Leaving aside the symbolism for the moment, if my memory is accurate, Mark Latham tried to play the nationalist card by proposing retrospective legislation and trials for Australian Islamists, such as David Hicks.

It soon became clear that his idea would be disastrous, possibly more disastrous for the rule of law than military kangaroo courts.

Kim Beazley could get a bunch of “eminent persons” together to go on a long march, but I can’t see it working any better than “eminent persons” did for the Republic campaign in 99.

As far as he is concerned, he might as well take Robert McLelland.

The second point is that nobody gives a crap about David Hicks. If it was, say, someone like Schapelle Corby, then yes. I don’t need to elaborate why, because the answer is pretty obvious.

Nicholas Gruen
2024 years ago

Thanks for the comment Steve. But I think you’re too passive. Especially with our incredibly passive and reactive media (sounds like a contradiction but its not), mainstream parties activities MAKE issues. Its true that Shapelle’s issues took off of their own accord. But mainstream politicians also make issues.

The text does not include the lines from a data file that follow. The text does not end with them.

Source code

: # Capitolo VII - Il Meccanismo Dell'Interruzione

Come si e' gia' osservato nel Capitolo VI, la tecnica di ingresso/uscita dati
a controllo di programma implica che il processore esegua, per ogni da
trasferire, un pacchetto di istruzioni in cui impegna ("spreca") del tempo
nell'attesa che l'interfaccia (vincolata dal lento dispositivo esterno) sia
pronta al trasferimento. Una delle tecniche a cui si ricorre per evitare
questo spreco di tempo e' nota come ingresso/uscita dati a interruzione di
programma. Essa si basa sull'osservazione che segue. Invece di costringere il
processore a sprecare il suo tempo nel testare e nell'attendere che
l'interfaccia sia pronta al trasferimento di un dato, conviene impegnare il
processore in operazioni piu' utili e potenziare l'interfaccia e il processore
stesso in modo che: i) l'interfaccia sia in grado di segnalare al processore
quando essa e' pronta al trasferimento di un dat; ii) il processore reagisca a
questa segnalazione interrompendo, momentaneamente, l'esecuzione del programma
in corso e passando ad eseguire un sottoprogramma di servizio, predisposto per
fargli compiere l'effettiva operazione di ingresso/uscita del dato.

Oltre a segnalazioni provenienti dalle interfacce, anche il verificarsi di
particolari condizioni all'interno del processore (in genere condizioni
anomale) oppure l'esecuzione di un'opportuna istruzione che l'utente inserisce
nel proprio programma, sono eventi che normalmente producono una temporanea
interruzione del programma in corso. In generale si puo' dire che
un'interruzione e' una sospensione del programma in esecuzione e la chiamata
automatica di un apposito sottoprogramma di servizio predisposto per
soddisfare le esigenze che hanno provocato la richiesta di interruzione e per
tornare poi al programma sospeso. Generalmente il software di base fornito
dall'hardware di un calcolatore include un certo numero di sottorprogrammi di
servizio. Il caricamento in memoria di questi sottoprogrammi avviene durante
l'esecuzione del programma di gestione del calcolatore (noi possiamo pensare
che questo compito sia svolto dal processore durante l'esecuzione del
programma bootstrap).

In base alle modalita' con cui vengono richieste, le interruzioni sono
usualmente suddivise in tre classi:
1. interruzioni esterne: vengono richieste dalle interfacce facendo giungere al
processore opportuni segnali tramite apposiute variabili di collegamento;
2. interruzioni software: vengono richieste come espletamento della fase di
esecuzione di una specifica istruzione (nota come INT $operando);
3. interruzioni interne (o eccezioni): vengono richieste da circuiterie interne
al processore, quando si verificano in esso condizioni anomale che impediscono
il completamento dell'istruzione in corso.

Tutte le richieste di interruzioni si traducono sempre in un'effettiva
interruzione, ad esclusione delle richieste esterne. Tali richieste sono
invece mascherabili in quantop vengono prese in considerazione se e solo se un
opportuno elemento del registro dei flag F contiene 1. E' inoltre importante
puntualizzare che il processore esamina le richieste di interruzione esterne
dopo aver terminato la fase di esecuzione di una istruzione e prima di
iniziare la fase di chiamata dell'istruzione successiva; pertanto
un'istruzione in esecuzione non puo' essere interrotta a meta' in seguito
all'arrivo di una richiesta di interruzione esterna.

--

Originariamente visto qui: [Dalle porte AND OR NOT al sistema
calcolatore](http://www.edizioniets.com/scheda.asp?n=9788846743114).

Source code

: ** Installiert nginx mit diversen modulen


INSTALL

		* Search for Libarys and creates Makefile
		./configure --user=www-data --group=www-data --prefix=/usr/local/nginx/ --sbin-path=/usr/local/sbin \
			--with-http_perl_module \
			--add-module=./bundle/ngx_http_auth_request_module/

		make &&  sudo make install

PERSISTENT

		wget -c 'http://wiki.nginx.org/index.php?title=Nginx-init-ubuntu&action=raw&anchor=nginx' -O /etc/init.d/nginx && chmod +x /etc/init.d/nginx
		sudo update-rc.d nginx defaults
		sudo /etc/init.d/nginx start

This happens constantly, and one of the major tasks of strategy meetings of press secretaries of the various political parties is how to use the scarce resource of their leaders’ time to MAKE issues.

You could have said the same thing about Parliamentary superannuation, but once Latham went for it, it became an issue that was too hot for Howard to rely on Australian’s apathy about it.

Putting on a stunt to highlight some issue is quite different from having a policy of X or Y. I recall putting something a bit like I’ve proposed to a senior Labor figure who said ‘but that’s our policy’. Well big deal if its your policy. That’s entirely unsurprising. Its when you decide that you’ll do everything to highlight the policy that things hot up. In many ways its a pity the world is like this, but it is. You have to put on a show, and reduce your points to street theatre to show what you care about. Then if you’re a mainstream party, you’ve got a pretty good opportunity to get the issue bubbling along.

kyan gadac
kyan gadac
2024 years ago

Surely the point about ‘enemy combatants’ is not that they are above the law and that therefore the government can act above the law, but that they are not beyond the law.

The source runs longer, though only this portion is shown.